Blog
A 'botched hanging' and some cultural responses
Professor Daniel Power, of Swansea University (and one of our project Advisors) just drew my attention to a story in the news about a hanging in Iran, astonishingly survived by the condemned man, who is now due to be hanged again. It reminds us, of course, that execution by hanging is still a reality in the world today – in fact, many of the themes of our ‘William Cragh’ story, whilst set hundreds of years ago, still have resonance in the modern world.
The story of this ‘botched hanging’ in Iran, from which the condemned man astonishingly recovered, includes comments which reflect a particular revulsion at the idea that a man should be hanged twice. Amnesty International comment that ‘the horrific prospect of this man facing a second hanging, after having gone through the whole ordeal already once, merely underlines the cruelty and inhumanity of the death penalty’. The condemned man’s family found him alive in the prison morgue: to put them, also, through the distress and agony of a second execution seems inhumane.
In medieval texts, too, there seems to be evidence of a clear taboo regarding multiple hanging. In Henry Bradshaw’s Life of St Werburge, which I edited for the Mapping Medieval Chester project, a young man is ‘thries hanged vnlaufully’ (hanged three times unlawfully) by the officials of the city, and is saved from death by the intervention of St Werburgh. The account seems to refer to a natural law and justice which transcends the authority of the secular civic government and their persecution of this man – who, we’re also told, was arrested ‘of a light suspicion’ (on little grounds).

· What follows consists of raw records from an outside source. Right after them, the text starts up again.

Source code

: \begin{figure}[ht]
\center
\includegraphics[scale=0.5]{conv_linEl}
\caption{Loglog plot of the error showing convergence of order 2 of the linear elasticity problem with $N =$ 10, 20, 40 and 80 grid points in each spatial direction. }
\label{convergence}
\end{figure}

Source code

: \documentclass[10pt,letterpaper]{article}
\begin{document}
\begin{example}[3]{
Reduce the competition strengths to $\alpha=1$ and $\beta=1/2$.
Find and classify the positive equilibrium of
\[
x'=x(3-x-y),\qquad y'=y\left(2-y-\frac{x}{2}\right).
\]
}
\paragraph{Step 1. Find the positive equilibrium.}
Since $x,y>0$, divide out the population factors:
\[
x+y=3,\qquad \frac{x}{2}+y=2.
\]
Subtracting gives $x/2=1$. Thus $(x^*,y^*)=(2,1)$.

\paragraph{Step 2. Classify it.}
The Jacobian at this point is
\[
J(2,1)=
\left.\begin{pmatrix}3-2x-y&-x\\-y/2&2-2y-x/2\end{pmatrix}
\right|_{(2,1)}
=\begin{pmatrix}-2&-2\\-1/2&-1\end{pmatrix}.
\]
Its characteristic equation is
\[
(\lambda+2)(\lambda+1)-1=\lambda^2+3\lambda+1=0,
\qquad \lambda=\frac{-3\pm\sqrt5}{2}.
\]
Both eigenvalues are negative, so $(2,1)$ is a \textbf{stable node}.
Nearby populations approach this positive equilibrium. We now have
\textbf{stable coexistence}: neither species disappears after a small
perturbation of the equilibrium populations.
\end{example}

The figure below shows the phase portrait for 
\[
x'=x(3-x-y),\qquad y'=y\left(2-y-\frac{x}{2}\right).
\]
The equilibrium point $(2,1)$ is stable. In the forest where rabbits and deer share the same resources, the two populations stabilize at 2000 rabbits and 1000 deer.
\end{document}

In our story of medieval Swansea, William Cragh was also hanged twice, after the gibbet broke during the first attempted execution. The narrative of the miraculous revival of Cragh probably reflects a similar medieval superstition or taboo in relation to multiple hanging. The story itself (along with its transmission / circulation and local currency in medieval Swansea) also suggests the same kind of popular resistance and opposition to an oppressive regime (in this case, the Anglo-Norman Marcher lord and his authority) as we see in both the cases of medieval Chester and modern Iran.